══ RECORDS FOR THE EXERCISE

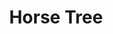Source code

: ---
layout: artwork-detail
title: "Horse Tree"
category: "Bronze Sculptures"
category_url: "/bronze/"
material: "Bronze"
dimensions: "height 50 cm"
images:
  - file: "bronze/horse-tree/162-6257_IMG.JPG"
  - file: "bronze/horse-tree/162-6258_IMG.JPG"
  - file: "bronze/horse-tree/162-6259_IMG.JPG"
---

════

▸ **TASK DIRECTIONS**: All of the entries above should be retyped exactly, with the pictures left out.

▸ **ANSWER SPACE**:
Source code

: ---
layout: artwork-detail
title: "Horse Tree"
category: "Bronze Sculptures"
category_url: "/bronze/"
material: "Bronze"
dimensions: "height 50 cm"
images:
  - file: "bronze/horse-tree/162-6257_IMG.JPG"
  - file: "bronze/horse-tree/162-6258_IMG.JPG"
  - file: "bronze/horse-tree/162-6259_IMG.JPG"
---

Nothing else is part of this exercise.